__Data provided__:
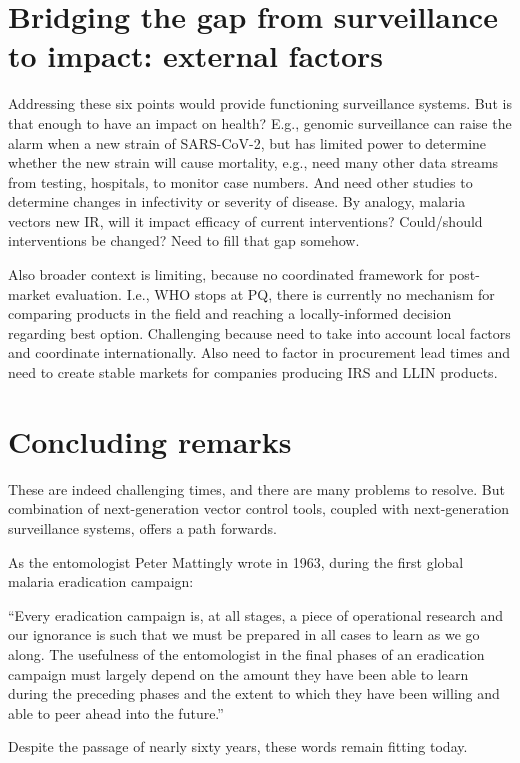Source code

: \documentclass[a4paper,11pt,abstracton,hidelinks]{scrartcl}
\begin{document}
\section{Bridging the gap from surveillance to impact: external factors}\label{sec:external}


Addressing these six points would provide functioning surveillance systems.
%
But is that enough to have an impact on health?
%
E.g., genomic surveillance can raise the alarm when a new strain of SARS-CoV-2, but has limited power to determine whether the new strain will cause mortality, e.g., need many other data streams from testing, hospitals, to monitor case numbers.
And need other studies to determine changes in infectivity or severity of disease.
%
By analogy, malaria vectors new IR, will it impact efficacy of current interventions?
Could/should interventions be changed?
Need to fill that gap somehow.


Also broader context is limiting, because no coordinated framework for post-market evaluation.
%
I.e., WHO stops at PQ, there is currently no mechanism for comparing products in the field and reaching a locally-informed decision regarding best option.
%
Challenging because need to take into account local factors and coordinate internationally.
%
Also need to factor in procurement lead times and need to create stable markets for companies producing IRS and LLIN products.


\section{Concluding remarks}\label{sec:conclusions}


These are indeed challenging times, and there are many problems to resolve.
But combination of next-generation vector control tools, coupled with next-generation surveillance systems, offers a path forwards.


As the entomologist Peter Mattingly wrote in 1963, during the first global malaria eradication campaign:


\begin{displayquote}
``Every eradication campaign is, at all stages, a piece of operational research and our ignorance is such that we must be prepared in all cases to learn as we go along. The usefulness of the entomologist in the final phases of an eradication campaign must largely depend on the amount they have been able to learn during the preceding phases and the extent to which they have been willing and able to peer ahead into the future.''
\end{displayquote}


Despite the passage of nearly sixty years, these words remain fitting today.


\printbibliography
\end{document}
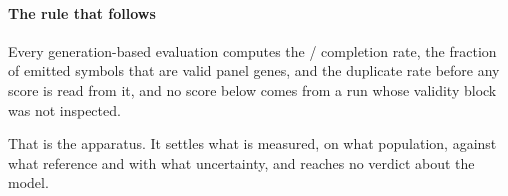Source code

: \paragraph{The rule that follows} Every generation-based evaluation computes the
\ENDCELL{}/\DOWN{} completion rate, the fraction of emitted symbols that are
valid panel genes, and the duplicate rate before any score is read from it, and
no score below comes from a run whose validity block was not inspected.

That is the apparatus. It settles what is measured, on what population, against
what reference and with what uncertainty, and reaches no verdict about the
model.
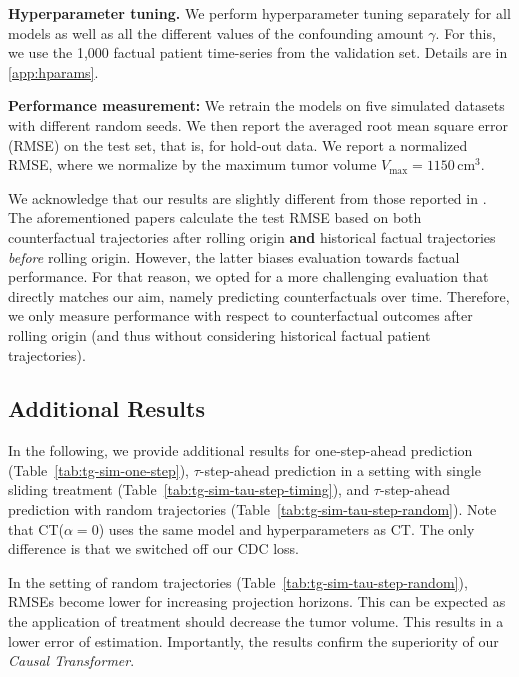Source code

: \documentclass{article}
\theoremstyle{plain}
\theoremstyle{definition}
\theoremstyle{remark}
\newcommand{\longname}{\emph{Causal Transformer}\xspace}
\newcommand{\shortname}{CT\xspace}
\begin{document}
\textbf{Hyperparameter tuning.} We perform hyperparameter tuning separately for all models as well as all the different values of the confounding amount $\gamma$. For this, we use the 1,000 factual patient time-series from the validation set. Details are in \ref{app:hparams}.

\textbf{Performance measurement:} We retrain the models on five simulated datasets with different random seeds. We then report the averaged root mean square error (RMSE) on the test set, that is, for hold-out data. We report a normalized RMSE, where we normalize by the maximum tumor volume $V_{\text{max}} = 1150\,\text{cm}^3$. 

We acknowledge that our results are slightly different from those reported in \cite{lim2018forecasting,bica2020estimating}. The aforementioned papers calculate the test RMSE based on both counterfactual trajectories after rolling origin \textbf{and} historical factual trajectories \emph{before} rolling origin. However, the latter biases evaluation towards factual performance. For that reason, we opted for a more challenging evaluation that directly matches our aim, namely predicting counterfactuals over time. Therefore, we only measure performance with respect to counterfactual outcomes after rolling origin (and thus without considering historical factual patient trajectories). 

\subsection{Additional Results}

In the following, we provide additional results for one-step-ahead prediction (Table~\ref{tab:tg-sim-one-step}), $\tau$-step-ahead prediction in a setting with single sliding treatment (Table~\ref{tab:tg-sim-tau-step-timing}), and $\tau$-step-ahead prediction with random trajectories (Table~\ref{tab:tg-sim-tau-step-random}). Note that \shortname ($\alpha = 0$) uses the same model and hyperparameters as \shortname. The only difference is that we switched off our CDC loss. 

In the setting of random trajectories (Table~\ref{tab:tg-sim-tau-step-random}), RMSEs become lower for increasing projection horizons. This can be expected as the application of treatment should decrease the tumor volume. This results in a lower error of estimation. Importantly, the results confirm the superiority of our \longname.

\begin{table}[h!]
    \caption{Normalized RMSE for one-step-ahead prediction. Shown: mean and standard deviation over five runs (lower is better). Parameter $\gamma$ is the the amount of time-varying confounding: higher values mean larger treatment assignment bias.}
    \label{tab:tg-sim-one-step}
    \begin{center}
        \begin{small}
        
        \end{small}
    \end{center}
    \vskip -0.1in
\end{table}
\end{document}
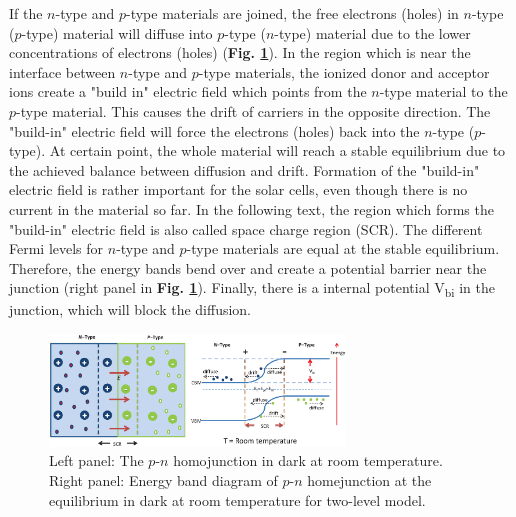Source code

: \documentclass[a4paper, 12pt, titlepage,oneside,drop]{kthesis}
\begin{document}
If the $n$-type and $p$-type materials are joined, the free electrons (holes) in $n$-type ($p$-type) material will diffuse into $p$-type ($n$-type) material due to the
lower concentrations of electrons (holes) (\textbf{Fig. \ref{pnjunction}}). In the region which is near the interface between $n$-type and $p$-type materials, the ionized donor and acceptor ions create a
"build in" electric field which points from the $n$-type material to the $p$-type material. This causes the drift of carriers in the opposite direction. The "build-in" electric field will force the electrons (holes) back into
the $n$-type ($p$-type). At certain point, 
the whole material will reach a stable equilibrium due to the achieved balance between diffusion and drift. Formation of the "build-in" electric field is rather important for the solar cells, even though there is no current in 
the material so far. In the following text, the region which forms the "build-in" electric field is also called space charge region (SCR). The different Fermi levels for $n$-type and $p$-type materials are
equal at the stable equilibrium. Therefore, the energy bands bend over and create a potential barrier near the junction (right panel in \textbf{Fig. \ref{pnjunction}}). Finally, there is a internal potential V\textsubscript{bi}
in the junction, which will block the diffusion.

\begin{figure}[H]
    \begin{center}
            \includegraphics[width=0.7\textwidth]{pnjunction.eps}
     \end{center}
    \caption{Left panel: The $p$-$n$ homojunction in dark at room temperature. Right panel: Energy band diagram of $p$-$n$ homejunction at the equilibrium in dark at room temperature for two-level model. }      
    \label{pnjunction}
\end{figure}
\end{document}
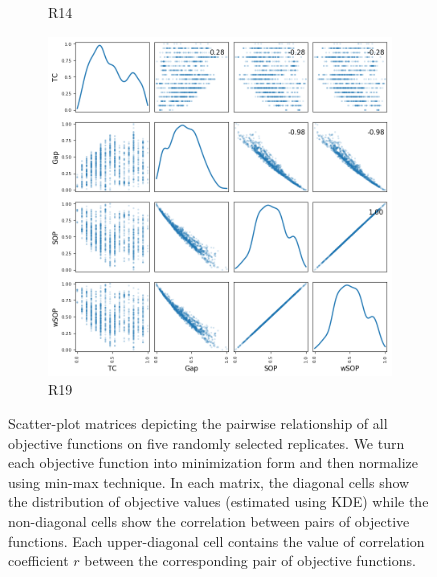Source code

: \begin{figure}[!htbp]
\begin{adjustwidth}{-1cm}{-1cm}
\begin{subfigure}{0.35\textwidth}
		\caption{R14}
	\end{subfigure}
	\begin{subfigure}{0.35\textwidth}
		\includegraphics[width=\columnwidth]{Figure/NumGaps_SOP_TC_wSOP/precomputedInit/R19/fig/scatter_mattrix}
		\caption{R19}
	\end{subfigure}
	\caption{Scatter-plot matrices depicting the pairwise relationship of all objective functions on five randomly selected replicates. We turn each objective function into minimization form and then normalize using min-max technique. In each matrix, the diagonal cells show the distribution of objective values (estimated using KDE) while the non-diagonal cells show the correlation between pairs of objective functions. Each upper-diagonal cell contains the value of correlation coefficient $r$ between the corresponding pair of objective functions.}
	\label{fig:nature_obj}
	\end{adjustwidth}
\end{figure}

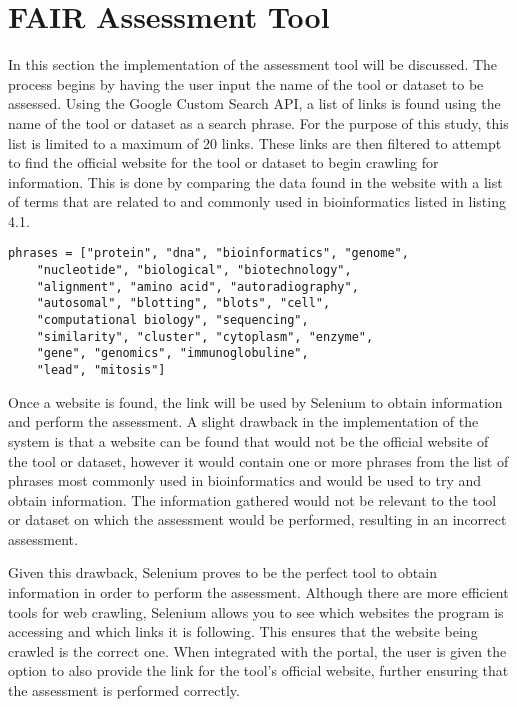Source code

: \documentclass{cisfyp}
\begin{document}
\section{FAIR Assessment Tool}
In this section the implementation of the assessment tool will be discussed. The process begins by having the user input the name of the tool or dataset to be assessed. Using the Google Custom Search API, a list of links is found using the name of the tool or dataset as a search phrase. For the purpose of this study, this list is limited to a maximum of 20 links. These links are then filtered to attempt to find the official website for the tool or dataset to begin crawling for information. This is done by comparing the data found in the website with a list of terms that are related to and commonly used in bioinformatics listed in listing 4.1.
\begin{lstlisting}[frame = single, caption={List of most commonly used phrases in bioinformatics.}, captionpos=b]
phrases = ["protein", "dna", "bioinformatics", "genome", 
	"nucleotide", "biological", "biotechnology", 
	"alignment", "amino acid", "autoradiography", 
	"autosomal", "blotting", "blots", "cell", 
	"computational biology", "sequencing", 
	"similarity", "cluster", "cytoplasm", "enzyme",
	"gene", "genomics", "immunoglobuline", 
	"lead", "mitosis"]
\end{lstlisting}
Once a website is found, the link will be used by Selenium to obtain information and perform the assessment. A slight drawback in the implementation of the system is that a website can be found that would not be the official website of the tool or dataset, however it would contain one or more phrases from the list of phrases most commonly used in bioinformatics and would be used to try and obtain information. The information gathered would not be relevant to the tool or dataset on which the assessment would be performed, resulting in an incorrect assessment.

Given this drawback, Selenium proves to be the perfect tool to obtain information in order to perform the assessment. Although there are more efficient tools for web crawling, Selenium allows you to see which websites the program is accessing and which links it is following. This ensures that the website being crawled is the correct one.
When integrated with the portal, the user is given the option to also provide the link for the tool's official website, further ensuring that the assessment is performed correctly.
\end{document}
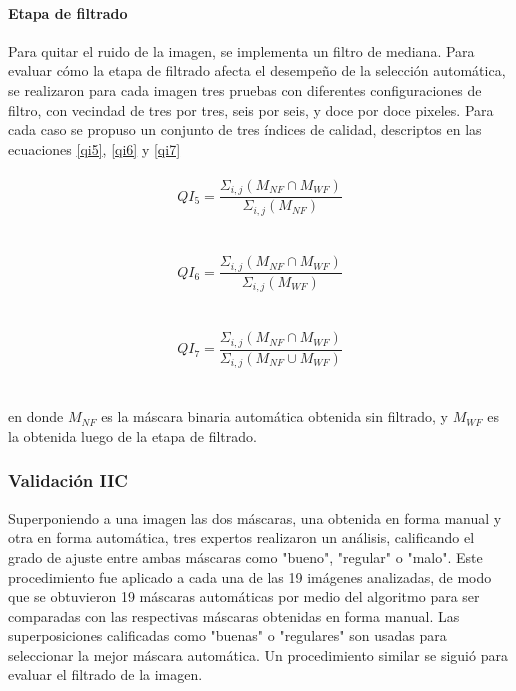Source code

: \paragraph{Etapa de filtrado}
Para quitar el ruido de la imagen, se implementa un filtro de mediana. Para evaluar cómo la etapa de filtrado afecta el desempeño de la selección automática, se realizaron para cada imagen tres pruebas con diferentes configuraciones de filtro, con vecindad de tres por tres, seis por seis, y  doce por doce pixeles. Para cada caso se propuso un conjunto de tres índices de calidad, descriptos en las ecuaciones \ref{qi5}, \ref{qi6} y \ref{qi7}
\\
\\
 \begin{equation}
    QI_5=\frac{\Sigma _{i,j}(M_{NF}\cap M_{WF})}{\Sigma _{i,j}(M_{NF}) }
    \label{qi5}
\end{equation}
\\
\\
 \begin{equation}
    QI_6=\frac{\Sigma_{i,j}(M_{NF}\cap M_{WF})}{\Sigma _{i,j}(M_{WF}) }
    \label{qi6}
\end{equation}
\\
\\
\begin{equation}
    QI_7=\frac{\Sigma _{i,j}(M_{NF}\cap M_{WF})}{\Sigma _{i,j}(M_{NF}\cup M_{WF}) }
    \label{qi7}
\end{equation}
\\
\\
en donde $M_{NF}$ es la máscara binaria automática obtenida sin filtrado, y $M_{WF}$ es la obtenida luego de la etapa de filtrado.

\subsubsection{Validación IIC} \label{Validacion}
Superponiendo a una imagen las dos máscaras, una obtenida en forma manual y otra en forma automática, tres expertos realizaron un análisis, calificando el grado de ajuste entre ambas máscaras como "bueno", "regular" o "malo". Este procedimiento fue aplicado a cada una de las 19 imágenes analizadas, de modo que se obtuvieron 19 máscaras automáticas por medio del algoritmo para ser comparadas con las respectivas máscaras obtenidas en forma manual. Las superposiciones calificadas como "buenas" o "regulares" son usadas para seleccionar la mejor máscara automática. Un procedimiento similar se siguió para evaluar el filtrado de la imagen.

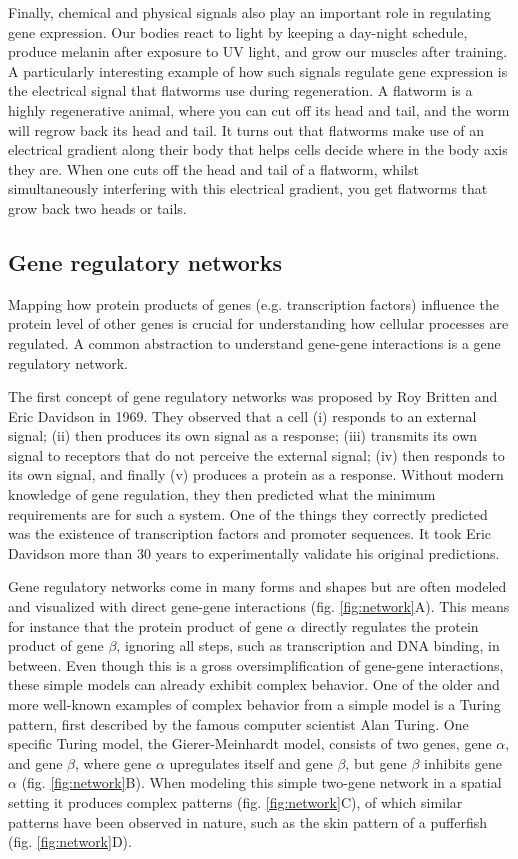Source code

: Finally, chemical and physical signals also play an important role in regulating gene expression. Our bodies react to light by keeping a day-night schedule, produce melanin after exposure to UV light, and grow our muscles after training. A particularly interesting example of how such signals regulate gene expression is the electrical signal that flatworms use during regeneration. A flatworm is a highly regenerative animal, where you can cut off its head and tail, and the worm will regrow back its head and tail. It turns out that flatworms make use of an electrical gradient along their body that helps cells decide where in the body axis they are. When one cuts off the head and tail of a flatworm, whilst simultaneously interfering with this electrical gradient, you get flatworms that grow back two heads or tails\cite{Levin2014}.

\subsection{Gene regulatory networks}

Mapping how protein products of genes (e.g. transcription factors) influence the protein level of other genes is crucial for understanding how cellular processes are regulated. A common abstraction to understand gene-gene interactions is a gene regulatory network.

The first concept of gene regulatory networks was proposed by Roy Britten and Eric Davidson in 1969\cite{Britten_1969}. They observed that a cell (i) responds to an external signal; (ii) then produces its own signal as a response; (iii) transmits its own signal to receptors that do not perceive the external signal; (iv) then responds to its own signal, and finally (v) produces a protein as a response. Without modern knowledge of gene regulation, they then predicted what the minimum requirements are for such a system. One of the things they correctly predicted was the existence of transcription factors and promoter sequences. It took Eric Davidson more than 30 years to experimentally validate his original predictions\cite{Davidson_2002}.

Gene regulatory networks come in many forms and shapes but are often modeled and visualized with direct gene-gene interactions (fig. \ref{fig:network}A). This means for instance that the protein product of gene $\alpha$ directly regulates the protein product of gene $\beta$, ignoring all steps, such as transcription and DNA binding, in between. Even though this is a gross oversimplification of gene-gene interactions, these simple models can already exhibit complex behavior. One of the older and more well-known examples of complex behavior from a simple model is a Turing pattern, first described by the famous computer scientist Alan Turing\cite{Turing1952}. One specific Turing model, the Gierer-Meinhardt model, consists of two genes, gene $\alpha$, and gene $\beta$, where gene $\alpha$ upregulates itself and gene $\beta$, but gene $\beta$ inhibits gene $\alpha$ (fig. \ref{fig:network}B). When modeling this simple two-gene network in a spatial setting it produces complex patterns (fig. \ref{fig:network}C), of which similar patterns have been observed in nature, such as the skin pattern of a pufferfish (fig. \ref{fig:network}D).

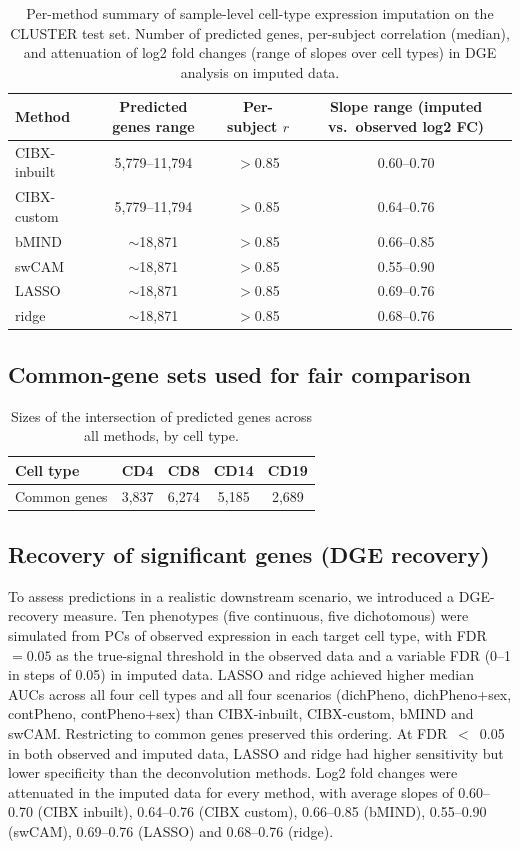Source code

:\documentclass[11pt]{article}
\begin{document}
\begin{table}[htbp]
\centering
\caption{Per-method summary of sample-level cell-type expression imputation on the CLUSTER test set. Number of predicted genes, per-subject correlation (median), and attenuation of log2 fold changes (range of slopes over cell types) in DGE analysis on imputed data.}
\label{tab:acc}
\begin{tabular}{lccc}
\toprule
Method & Predicted genes range & Per-subject $r$ & Slope range (imputed vs.\ observed log2 FC) \\
\midrule
CIBX-inbuilt & 5{,}779--11{,}794 & $>$0.85 & 0.60--0.70 \\
CIBX-custom  & 5{,}779--11{,}794 & $>$0.85 & 0.64--0.76 \\
bMIND        & $\sim$18{,}871   & $>$0.85 & 0.66--0.85 \\
swCAM        & $\sim$18{,}871   & $>$0.85 & 0.55--0.90 \\
LASSO        & $\sim$18{,}871   & $>$0.85 & 0.69--0.76 \\
ridge        & $\sim$18{,}871   & $>$0.85 & 0.68--0.76 \\
\bottomrule
\end{tabular}
\end{table}

\subsection{Common-gene sets used for fair comparison}
\begin{table}[htbp]
\centering
\caption{Sizes of the intersection of predicted genes across all methods, by cell type.}
\label{tab:commongenes}
\begin{tabular}{lcccc}
\toprule
Cell type & CD4 & CD8 & CD14 & CD19 \\
\midrule
Common genes & 3{,}837 & 6{,}274 & 5{,}185 & 2{,}689 \\
\bottomrule
\end{tabular}
\end{table}

\subsection{Recovery of significant genes (DGE recovery)}
To assess predictions in a realistic downstream scenario, we introduced a DGE-recovery measure. Ten phenotypes (five continuous, five dichotomous) were simulated from PCs of observed expression in each target cell type, with FDR $=0.05$ as the true-signal threshold in the observed data and a variable FDR (0--1 in steps of 0.05) in imputed data. LASSO and ridge achieved higher median AUCs across all four cell types and all four scenarios (dichPheno, dichPheno+sex, contPheno, contPheno+sex) than CIBX-inbuilt, CIBX-custom, bMIND and swCAM. Restricting to common genes preserved this ordering. At FDR~$<$~0.05 in both observed and imputed data, LASSO and ridge had higher sensitivity but lower specificity than the deconvolution methods. Log2 fold changes were attenuated in the imputed data for every method, with average slopes of 0.60--0.70 (CIBX inbuilt), 0.64--0.76 (CIBX custom), 0.66--0.85 (bMIND), 0.55--0.90 (swCAM), 0.69--0.76 (LASSO) and 0.68--0.76 (ridge).
\end{document}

__Work order__: Filter the records down to the lines containing the word "other", and copy those.

__Solution to the exercise__:
E.g., genomic surveillance can raise the alarm when a new strain of SARS-CoV-2, but has limited power to determine whether the new strain will cause mortality, e.g., need many other data streams from testing, hospitals, to monitor case numbers.
And need other studies to determine changes in infectivity or severity of disease.
Mapping how protein products of genes (e.g. transcription factors) influence the protein level of other genes is crucial for understanding how cellular processes are regulated. A common abstraction to understand gene-gene interactions is a gene regulatory network.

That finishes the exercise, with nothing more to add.